═════ Data extracts

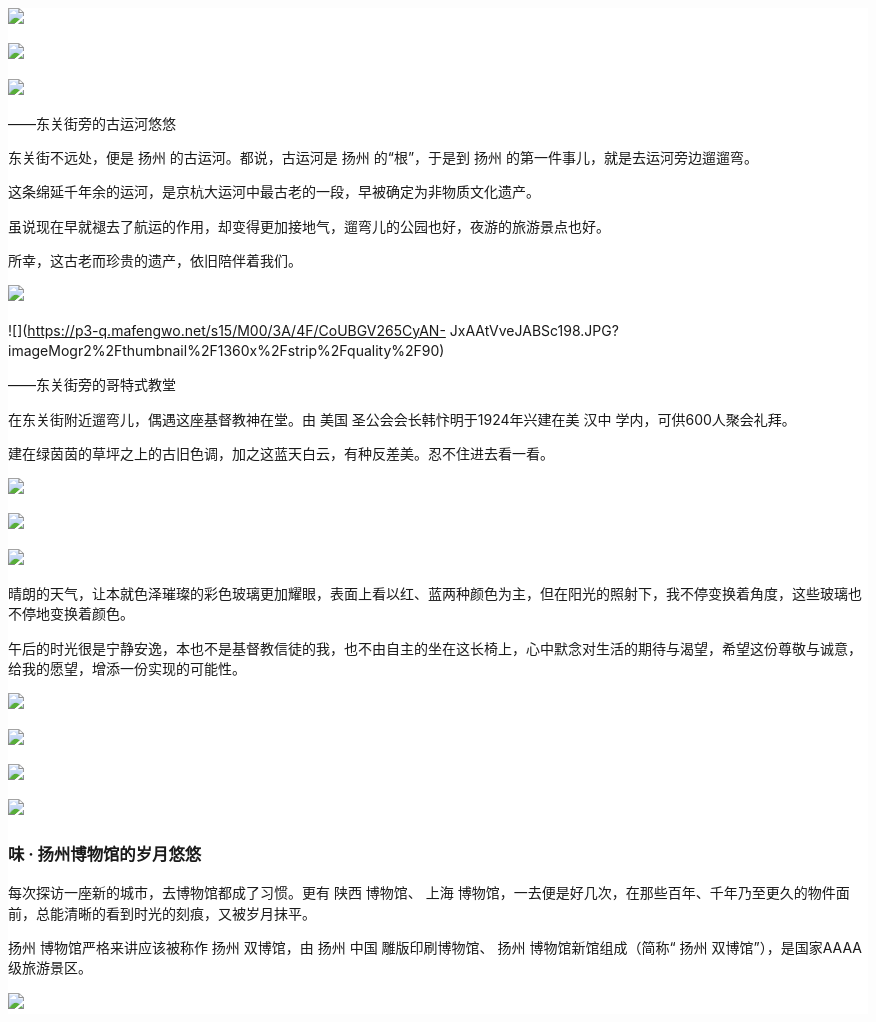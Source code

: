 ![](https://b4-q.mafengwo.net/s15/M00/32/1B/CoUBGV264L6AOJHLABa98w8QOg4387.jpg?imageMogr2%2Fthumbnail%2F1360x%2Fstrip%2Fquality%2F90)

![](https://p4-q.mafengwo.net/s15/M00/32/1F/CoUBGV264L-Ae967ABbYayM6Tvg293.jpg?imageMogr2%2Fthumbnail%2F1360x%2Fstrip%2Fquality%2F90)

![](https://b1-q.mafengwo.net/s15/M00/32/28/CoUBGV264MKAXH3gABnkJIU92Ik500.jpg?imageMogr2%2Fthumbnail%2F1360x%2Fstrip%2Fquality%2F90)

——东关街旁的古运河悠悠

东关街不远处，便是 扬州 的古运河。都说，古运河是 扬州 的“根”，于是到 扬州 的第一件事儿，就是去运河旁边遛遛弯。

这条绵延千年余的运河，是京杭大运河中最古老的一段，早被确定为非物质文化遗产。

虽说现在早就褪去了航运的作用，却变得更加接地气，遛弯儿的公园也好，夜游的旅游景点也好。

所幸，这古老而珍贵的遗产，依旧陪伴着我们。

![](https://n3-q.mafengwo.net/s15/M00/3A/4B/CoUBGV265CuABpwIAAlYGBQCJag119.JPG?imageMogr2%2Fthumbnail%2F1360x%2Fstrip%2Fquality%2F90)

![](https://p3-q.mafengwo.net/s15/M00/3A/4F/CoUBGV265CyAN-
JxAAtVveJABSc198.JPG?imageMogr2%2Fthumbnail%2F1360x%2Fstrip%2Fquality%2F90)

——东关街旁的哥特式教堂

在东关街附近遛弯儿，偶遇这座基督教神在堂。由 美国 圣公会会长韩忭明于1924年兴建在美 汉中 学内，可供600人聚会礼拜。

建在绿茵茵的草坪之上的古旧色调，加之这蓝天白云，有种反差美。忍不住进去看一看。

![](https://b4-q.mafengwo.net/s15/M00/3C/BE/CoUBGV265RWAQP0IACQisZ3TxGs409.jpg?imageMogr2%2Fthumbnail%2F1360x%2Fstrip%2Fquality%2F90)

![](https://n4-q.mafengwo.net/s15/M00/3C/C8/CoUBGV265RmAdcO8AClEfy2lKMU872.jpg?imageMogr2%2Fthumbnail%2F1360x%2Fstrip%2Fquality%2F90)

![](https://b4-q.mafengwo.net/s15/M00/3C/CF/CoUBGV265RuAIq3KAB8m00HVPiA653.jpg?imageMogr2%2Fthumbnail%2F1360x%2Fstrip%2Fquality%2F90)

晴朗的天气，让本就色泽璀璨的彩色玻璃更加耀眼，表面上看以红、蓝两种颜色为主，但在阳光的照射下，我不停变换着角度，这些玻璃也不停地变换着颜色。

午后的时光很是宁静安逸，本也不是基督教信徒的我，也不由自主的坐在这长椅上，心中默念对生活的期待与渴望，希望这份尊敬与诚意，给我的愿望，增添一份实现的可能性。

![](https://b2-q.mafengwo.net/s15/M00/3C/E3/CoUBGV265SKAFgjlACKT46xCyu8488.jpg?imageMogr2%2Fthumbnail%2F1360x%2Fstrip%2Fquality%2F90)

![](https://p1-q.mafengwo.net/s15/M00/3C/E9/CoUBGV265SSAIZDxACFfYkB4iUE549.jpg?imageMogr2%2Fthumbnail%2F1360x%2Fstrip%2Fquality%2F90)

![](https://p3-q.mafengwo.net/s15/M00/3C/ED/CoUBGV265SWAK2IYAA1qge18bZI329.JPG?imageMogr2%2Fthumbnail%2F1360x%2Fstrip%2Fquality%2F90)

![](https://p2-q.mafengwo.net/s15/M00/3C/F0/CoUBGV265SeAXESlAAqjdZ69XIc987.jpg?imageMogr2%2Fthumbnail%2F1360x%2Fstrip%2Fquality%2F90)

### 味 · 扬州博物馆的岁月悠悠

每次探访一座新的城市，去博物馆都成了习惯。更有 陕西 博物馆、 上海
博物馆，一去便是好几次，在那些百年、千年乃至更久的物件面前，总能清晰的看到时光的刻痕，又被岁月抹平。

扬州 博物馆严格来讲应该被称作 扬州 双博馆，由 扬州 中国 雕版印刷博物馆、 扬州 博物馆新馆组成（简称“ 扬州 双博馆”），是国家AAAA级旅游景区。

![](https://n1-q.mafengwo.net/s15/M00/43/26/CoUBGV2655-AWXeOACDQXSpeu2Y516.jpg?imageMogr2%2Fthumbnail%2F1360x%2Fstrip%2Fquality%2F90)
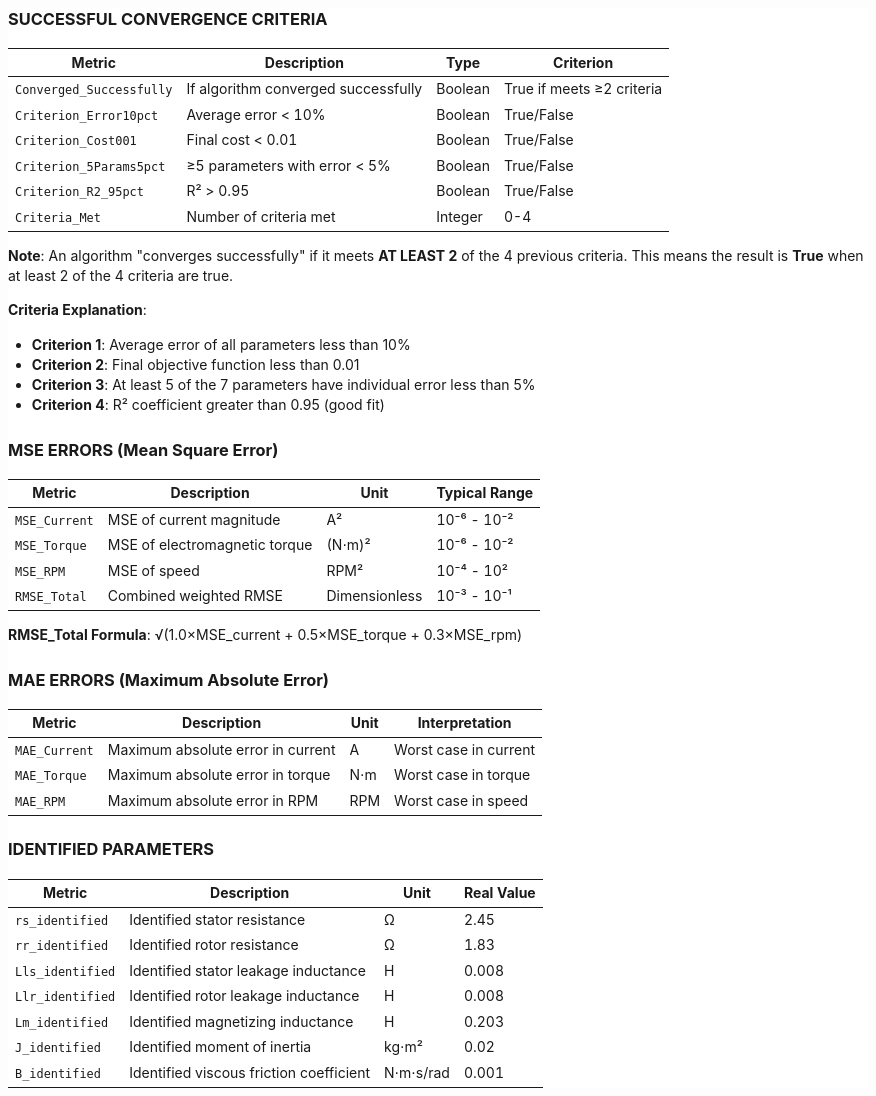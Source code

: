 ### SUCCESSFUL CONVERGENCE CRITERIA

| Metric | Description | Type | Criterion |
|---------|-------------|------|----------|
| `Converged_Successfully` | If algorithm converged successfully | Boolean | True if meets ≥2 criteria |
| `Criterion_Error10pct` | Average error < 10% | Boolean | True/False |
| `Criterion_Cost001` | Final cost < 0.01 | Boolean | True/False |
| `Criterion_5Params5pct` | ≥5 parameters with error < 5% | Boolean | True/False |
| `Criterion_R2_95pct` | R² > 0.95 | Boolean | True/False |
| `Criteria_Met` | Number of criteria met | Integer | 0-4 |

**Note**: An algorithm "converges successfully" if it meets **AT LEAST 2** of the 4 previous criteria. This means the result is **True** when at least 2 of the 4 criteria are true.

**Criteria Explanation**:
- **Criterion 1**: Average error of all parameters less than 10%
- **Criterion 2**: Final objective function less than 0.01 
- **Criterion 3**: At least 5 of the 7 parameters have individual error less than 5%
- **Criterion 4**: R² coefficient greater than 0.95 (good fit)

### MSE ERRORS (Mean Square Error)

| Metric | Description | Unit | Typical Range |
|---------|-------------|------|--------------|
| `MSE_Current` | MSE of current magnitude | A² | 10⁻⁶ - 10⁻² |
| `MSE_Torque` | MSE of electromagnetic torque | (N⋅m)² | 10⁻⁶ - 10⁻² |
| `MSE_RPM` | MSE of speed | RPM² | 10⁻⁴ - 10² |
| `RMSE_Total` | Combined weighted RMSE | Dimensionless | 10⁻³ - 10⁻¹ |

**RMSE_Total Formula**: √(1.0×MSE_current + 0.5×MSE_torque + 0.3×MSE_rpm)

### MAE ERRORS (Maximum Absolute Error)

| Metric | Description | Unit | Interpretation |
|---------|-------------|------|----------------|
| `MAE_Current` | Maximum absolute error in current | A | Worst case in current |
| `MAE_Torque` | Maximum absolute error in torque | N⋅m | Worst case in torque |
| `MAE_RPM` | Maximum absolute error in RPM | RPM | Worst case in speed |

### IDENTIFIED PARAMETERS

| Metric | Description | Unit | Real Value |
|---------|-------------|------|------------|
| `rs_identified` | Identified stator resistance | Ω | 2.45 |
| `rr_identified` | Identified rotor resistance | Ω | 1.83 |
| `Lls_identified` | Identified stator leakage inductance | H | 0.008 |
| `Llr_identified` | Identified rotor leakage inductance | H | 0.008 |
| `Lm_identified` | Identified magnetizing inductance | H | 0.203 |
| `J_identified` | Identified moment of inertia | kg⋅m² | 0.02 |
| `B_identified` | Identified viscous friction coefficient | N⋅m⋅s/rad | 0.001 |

══════════

Copy every line above in which the string "stator" shows up.

__Solution to this task__:
| `rs_identified` | Identified stator resistance | Ω | 2.45 |
| `Lls_identified` | Identified stator leakage inductance | H | 0.008 |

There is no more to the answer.